I spent EIGHT months for you! And for WHAT?!
July 1, 2008 5:00 AM Subscribe
I feel like I'm going through a breakup - only it isn't with a person, it's with an intangible thing. I know intellectually that I'll get better, but it's just been the first few days and I'm hurting so much. How do I heal?
posted by divabat to human relations (13 answers total) 4 users marked this as a favorite
Something I've been working on for about 8 months straight has ended for me (not in my favour) and I'm feeling very odd, strange, sick.
I'm going through all the stages of grief, and then some - angry because I spent all that time on essentially nothing, sadness that I didn't get what I hoped for, thankful that I don't have to deal with some people that don't respect me, disappointed that I don't get to deal with the people I quite adored, upset that the disrespectful people were chosen over me, sour grapes that "well if that's how they'll be then I'm glad I'm not going!!", lost because I don't know what to do next, etc etc. All those emotions are piling in the pit of my stomach and they are making me really really nauseous - though I can't throw up.
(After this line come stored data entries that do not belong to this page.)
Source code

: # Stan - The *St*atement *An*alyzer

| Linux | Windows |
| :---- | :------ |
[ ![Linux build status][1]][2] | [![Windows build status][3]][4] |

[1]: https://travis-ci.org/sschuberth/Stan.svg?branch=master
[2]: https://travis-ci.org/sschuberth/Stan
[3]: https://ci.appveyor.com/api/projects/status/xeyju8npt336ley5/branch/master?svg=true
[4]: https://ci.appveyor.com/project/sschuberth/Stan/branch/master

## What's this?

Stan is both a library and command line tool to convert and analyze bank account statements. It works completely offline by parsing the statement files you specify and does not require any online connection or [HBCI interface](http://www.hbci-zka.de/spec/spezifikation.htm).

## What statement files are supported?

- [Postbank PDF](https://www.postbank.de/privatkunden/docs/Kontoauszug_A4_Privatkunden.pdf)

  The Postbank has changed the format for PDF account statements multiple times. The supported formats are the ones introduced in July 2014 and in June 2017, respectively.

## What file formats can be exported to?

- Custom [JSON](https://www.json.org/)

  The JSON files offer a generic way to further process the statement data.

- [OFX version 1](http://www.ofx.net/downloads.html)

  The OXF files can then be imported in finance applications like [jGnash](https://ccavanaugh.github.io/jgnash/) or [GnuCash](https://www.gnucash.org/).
This isn't the biggest disappointment I've ever had to face. I've faced things of this level before. It takes time and I don't quite notice when I recover, but it happens eventually. There has been a lot that I've learnt through this process, so it's not a complete waste. I know that I'll eventually get better, move on, find something else. I know all that intellectually.
Yet I still can't get rid of all those emotions making me ill. I've got about a few days to go before I head back for Australia, and I'm in the middle of nowhere (parents' house), so there isn't much to distract me. I have a website to make and a few books to read, but I can't even concentrate - I just feel sleepy or ill. My parents are trying to help...but it's not quite working at the moment.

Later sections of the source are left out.